Saved data entries
»»

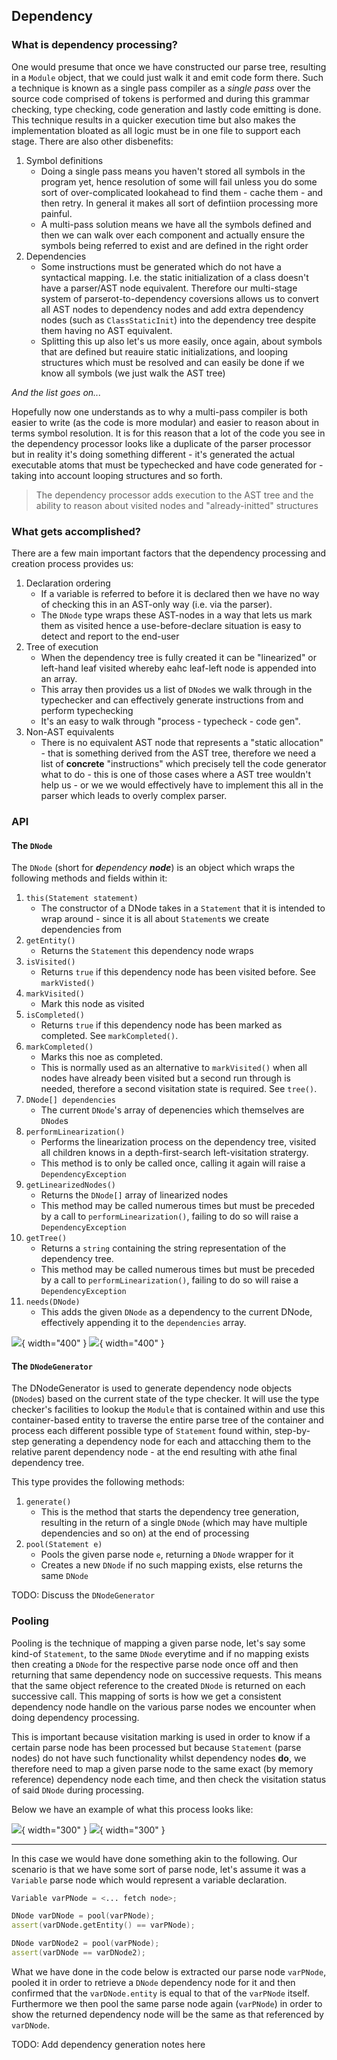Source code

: ## Dependency

### What is dependency processing?

One would presume that once we have constructed our parse tree, resulting in a `Module` object, that we could just walk it and emit code form there. Such a technique is known as a single pass compiler as a _single pass_ over the source code comprised of tokens is performed and during this grammar checking, type checking, code generation and lastly code emitting is done. This technique results in a quicker execution time but also makes the implementation bloated as all logic must be in one file to support each stage. There are also other disbenefits:

1. Symbol definitions
    * Doing a single pass means you haven't stored all symbols in the program yet, hence resolution of some will fail unless you do some sort of over-complicated lookahead to find them - cache them - and then retry. In general it makes all sort of defintiion processing more painful.
    * A multi-pass solution means we have all the symbols defined and then we can walk over each component and actually ensure the symbols being referred to exist and are defined in the right order
2. Dependencies
    * Some instructions must be generated which do not have a syntactical mapping. I.e. the static initialization of a class doesn't have a parser/AST node equivalent. Therefore our multi-stage system of parserot-to-dependency coversions allows us to convert all AST nodes to dependency nodes and add extra dependency nodes (such as `ClassStaticInit`) into the dependency tree despite them having no AST equivalent.
    * Splitting this up also let's us more easily, once again, about symbols that are defined but reauire static initializations, and looping structures which must be resolved and can easily be done if we know all symbols (we just walk the AST tree)

_And the list goes on..._

Hopefully now one understands as to why a multi-pass compiler is both easier to write (as the code is more modular) and easier to reason about in terms symbol resolution. It is for this reason that a lot of the code you see in the dependency processor looks like a duplicate of the parser processor but in reality it's doing something different - it's generated the actual executable atoms that must be typechecked and have code generated for - taking into account looping structures and so forth.

> The dependency processor adds execution to the AST tree and the ability to reason about visited nodes and "already-initted" structures

### What gets accomplished?

There are a few main important factors that the dependency processing and creation process provides us:

1. Declaration ordering
    * If a variable is referred to before it is declared then we have no way of checking this in an AST-only way (i.e. via the parser).
    * The `DNode` type wraps these AST-nodes in a way that lets us mark them as visited hence a use-before-declare situation is easy to detect and report to the end-user
2. Tree of execution
    * When the dependency tree is fully created it can be "linearized" or left-hand leaf visited whereby eahc leaf-left node is appended into an array.
    * This array then provides us a list of `DNode`s we walk through in the typechecker and can effectively generate instructions from and perform typechecking
    * It's an easy to walk through "process - typecheck - code gen".
3. Non-AST equivalents
    * There is no equivalent AST node that represents a "static allocation" - that is something derived from the AST tree, therefore we need a list of **concrete** "instructions" which precisely tell the code generator what to do - this is one of those cases where a AST tree wouldn't help us - or we we would effectively have to implement this all in the parser which leads to overly complex parser.

### API

#### The `DNode`

The `DNode` (short for _**d**ependency **node**_) is an object which wraps the following methods and fields within it:

1. `this(Statement statement)`
    * The constructor of a DNode takes in a `Statement` that it is intended to wrap around - since it is all about `Statement`s we create dependencies from
2. `getEntity()`
    * Returns the `Statement` this dependency node wraps
3. `isVisited()`
    * Returns `true` if this dependency node has been visited before. See `markVisted()`
4. `markVisited()`
    * Mark this node as visited
5. `isCompleted()`
    * Returns `true` if this dependency node has been marked as completed. See `markCompleted()`.
6. `markCompleted()`
    * Marks this noe as completed.
    * This is normally used as an alternative to `markVisited()` when all nodes have already been visited but a second run through is needed, therefore a second visitation state is required. See `tree()`.
7. `DNode[] dependencies`
    * The current `DNode`'s array of depenencies which themselves are `DNode`s 
8. `performLinearization()`
    * Performs the linearization process on the dependency tree, visited all children knows in a depth-first-search left-visitation stratergy. 
    * This method is to only be called once, calling it again will raise a `DependencyException`
9. `getLinearizedNodes()`
    * Returns the `DNode[]` array of linearized nodes
    * This method may be called numerous times but must be preceded by a call to `performLinearization()`, failing to do so will raise a `DependencyException`
10. `getTree()`
    * Returns a `string` containing the string representation of the dependency tree.
    * This method may be called numerous times but must be preceded by a call to `performLinearization()`, failing to do so will raise a `DependencyException`
11. `needs(DNode)`
    * This adds the given `DNode` as a dependency to the current DNode, effectively appending it to the `dependencies` array.

![](docs/graphs/dnode.dot.png){ width="400" }
![](../../graphs/dnode.dot.svg){ width="400" }

#### The `DNodeGenerator`

The DNodeGenerator is used to generate dependency node objects (`DNode`s) based on the current state of the type checker. It will use the type checker's facilities to lookup the `Module` that is contained within and use this container-based entity to traverse the entire parse tree of the container and process each different possible type of `Statement` found within, step-by-step generating a dependency node for each and attacching them to the relative parent dependency node - at the end resulting with athe final dependency tree.

This type provides the following methods:

1. `generate()`
    * This is the method that starts the dependency tree generation, resulting in the return of a single `DNode` (which may have multiple dependencies and so on) at the end of processing
2. `pool(Statement e)`
    * Pools the given parse node `e`, returning a `DNode` wrapper for it
    * Creates a new `DNode` if no such mapping exists, else returns the same `DNode`


TODO: Discuss the `DNodeGenerator`

### Pooling

Pooling is the technique of mapping a given parse node, let's say some kind-of `Statement`, to the same `DNode` everytime and if no mapping exists then creating a `DNode` for the respective parse node once off and then returning that same dependency node on successive requests. This means that the same object reference to the created `DNode` is returned on each successive call. This mapping of sorts is how we get a consistent dependency node handle on the various parse nodes we encounter when doing dependency processing.

This is important because visitation marking is used in order to know if a certain parse node has been processed but because `Statement` (parse nodes) do not have such functionality whilst dependency nodes **do**, we therefore need to map a given parse node to the same exact (by memory reference) dependency node each time, and then check the visitation status of said `DNode` during processing.

Below we have an example of what this process looks like:

![](docs/graphs/pooling.dot.png){ width="300" }
![](../../graphs/pooling.dot.svg){ width="300" }

---

In this case we would have done something akin to the following. Our scenario is that we have some sort of parse node, let's assume it was a `Variable` parse node which would represent a variable declaration. 

```{.d .numberLines}
Variable varPNode = <... fetch node>;

DNode varDNode = pool(varPNode);
assert(varDNode.getEntity() == varPNode);

DNode varDNode2 = pool(varPNode);
assert(varDNode == varDNode2);
```


What we have done in the code below is extracted our parse node `varPNode`, pooled it in order to retrieve a `DNode` dependency node for it and then confirmed that the `varDNode.entity` is equal to that of the `varPNode` itself. Furthermore we then pool the same parse node again (`varPNode`) in order to show the returned dependency node will be the same as that referenced by `varDNode`.

TODO: Add dependency generation notes here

««

Copy out the data above to the letter, and keep every picture out of it.

Source code

: ## Dependency

### What is dependency processing?

One would presume that once we have constructed our parse tree, resulting in a `Module` object, that we could just walk it and emit code form there. Such a technique is known as a single pass compiler as a _single pass_ over the source code comprised of tokens is performed and during this grammar checking, type checking, code generation and lastly code emitting is done. This technique results in a quicker execution time but also makes the implementation bloated as all logic must be in one file to support each stage. There are also other disbenefits:

1. Symbol definitions
    * Doing a single pass means you haven't stored all symbols in the program yet, hence resolution of some will fail unless you do some sort of over-complicated lookahead to find them - cache them - and then retry. In general it makes all sort of defintiion processing more painful.
    * A multi-pass solution means we have all the symbols defined and then we can walk over each component and actually ensure the symbols being referred to exist and are defined in the right order
2. Dependencies
    * Some instructions must be generated which do not have a syntactical mapping. I.e. the static initialization of a class doesn't have a parser/AST node equivalent. Therefore our multi-stage system of parserot-to-dependency coversions allows us to convert all AST nodes to dependency nodes and add extra dependency nodes (such as `ClassStaticInit`) into the dependency tree despite them having no AST equivalent.
    * Splitting this up also let's us more easily, once again, about symbols that are defined but reauire static initializations, and looping structures which must be resolved and can easily be done if we know all symbols (we just walk the AST tree)

_And the list goes on..._

Hopefully now one understands as to why a multi-pass compiler is both easier to write (as the code is more modular) and easier to reason about in terms symbol resolution. It is for this reason that a lot of the code you see in the dependency processor looks like a duplicate of the parser processor but in reality it's doing something different - it's generated the actual executable atoms that must be typechecked and have code generated for - taking into account looping structures and so forth.

> The dependency processor adds execution to the AST tree and the ability to reason about visited nodes and "already-initted" structures

### What gets accomplished?

There are a few main important factors that the dependency processing and creation process provides us:

1. Declaration ordering
    * If a variable is referred to before it is declared then we have no way of checking this in an AST-only way (i.e. via the parser).
    * The `DNode` type wraps these AST-nodes in a way that lets us mark them as visited hence a use-before-declare situation is easy to detect and report to the end-user
2. Tree of execution
    * When the dependency tree is fully created it can be "linearized" or left-hand leaf visited whereby eahc leaf-left node is appended into an array.
    * This array then provides us a list of `DNode`s we walk through in the typechecker and can effectively generate instructions from and perform typechecking
    * It's an easy to walk through "process - typecheck - code gen".
3. Non-AST equivalents
    * There is no equivalent AST node that represents a "static allocation" - that is something derived from the AST tree, therefore we need a list of **concrete** "instructions" which precisely tell the code generator what to do - this is one of those cases where a AST tree wouldn't help us - or we we would effectively have to implement this all in the parser which leads to overly complex parser.

### API

#### The `DNode`

The `DNode` (short for _**d**ependency **node**_) is an object which wraps the following methods and fields within it:

1. `this(Statement statement)`
    * The constructor of a DNode takes in a `Statement` that it is intended to wrap around - since it is all about `Statement`s we create dependencies from
2. `getEntity()`
    * Returns the `Statement` this dependency node wraps
3. `isVisited()`
    * Returns `true` if this dependency node has been visited before. See `markVisted()`
4. `markVisited()`
    * Mark this node as visited
5. `isCompleted()`
    * Returns `true` if this dependency node has been marked as completed. See `markCompleted()`.
6. `markCompleted()`
    * Marks this noe as completed.
    * This is normally used as an alternative to `markVisited()` when all nodes have already been visited but a second run through is needed, therefore a second visitation state is required. See `tree()`.
7. `DNode[] dependencies`
    * The current `DNode`'s array of depenencies which themselves are `DNode`s 
8. `performLinearization()`
    * Performs the linearization process on the dependency tree, visited all children knows in a depth-first-search left-visitation stratergy. 
    * This method is to only be called once, calling it again will raise a `DependencyException`
9. `getLinearizedNodes()`
    * Returns the `DNode[]` array of linearized nodes
    * This method may be called numerous times but must be preceded by a call to `performLinearization()`, failing to do so will raise a `DependencyException`
10. `getTree()`
    * Returns a `string` containing the string representation of the dependency tree.
    * This method may be called numerous times but must be preceded by a call to `performLinearization()`, failing to do so will raise a `DependencyException`
11. `needs(DNode)`
    * This adds the given `DNode` as a dependency to the current DNode, effectively appending it to the `dependencies` array.

![](docs/graphs/dnode.dot.png){ width="400" }
![](../../graphs/dnode.dot.svg){ width="400" }

#### The `DNodeGenerator`

The DNodeGenerator is used to generate dependency node objects (`DNode`s) based on the current state of the type checker. It will use the type checker's facilities to lookup the `Module` that is contained within and use this container-based entity to traverse the entire parse tree of the container and process each different possible type of `Statement` found within, step-by-step generating a dependency node for each and attacching them to the relative parent dependency node - at the end resulting with athe final dependency tree.

This type provides the following methods:

1. `generate()`
    * This is the method that starts the dependency tree generation, resulting in the return of a single `DNode` (which may have multiple dependencies and so on) at the end of processing
2. `pool(Statement e)`
    * Pools the given parse node `e`, returning a `DNode` wrapper for it
    * Creates a new `DNode` if no such mapping exists, else returns the same `DNode`


TODO: Discuss the `DNodeGenerator`

### Pooling

Pooling is the technique of mapping a given parse node, let's say some kind-of `Statement`, to the same `DNode` everytime and if no mapping exists then creating a `DNode` for the respective parse node once off and then returning that same dependency node on successive requests. This means that the same object reference to the created `DNode` is returned on each successive call. This mapping of sorts is how we get a consistent dependency node handle on the various parse nodes we encounter when doing dependency processing.

This is important because visitation marking is used in order to know if a certain parse node has been processed but because `Statement` (parse nodes) do not have such functionality whilst dependency nodes **do**, we therefore need to map a given parse node to the same exact (by memory reference) dependency node each time, and then check the visitation status of said `DNode` during processing.

Below we have an example of what this process looks like:

![](docs/graphs/pooling.dot.png){ width="300" }
![](../../graphs/pooling.dot.svg){ width="300" }

---

In this case we would have done something akin to the following. Our scenario is that we have some sort of parse node, let's assume it was a `Variable` parse node which would represent a variable declaration. 

```{.d .numberLines}
Variable varPNode = <... fetch node>;

DNode varDNode = pool(varPNode);
assert(varDNode.getEntity() == varPNode);

DNode varDNode2 = pool(varPNode);
assert(varDNode == varDNode2);
```


What we have done in the code below is extracted our parse node `varPNode`, pooled it in order to retrieve a `DNode` dependency node for it and then confirmed that the `varDNode.entity` is equal to that of the `varPNode` itself. Furthermore we then pool the same parse node again (`varPNode`) in order to show the returned dependency node will be the same as that referenced by `varDNode`.

TODO: Add dependency generation notes here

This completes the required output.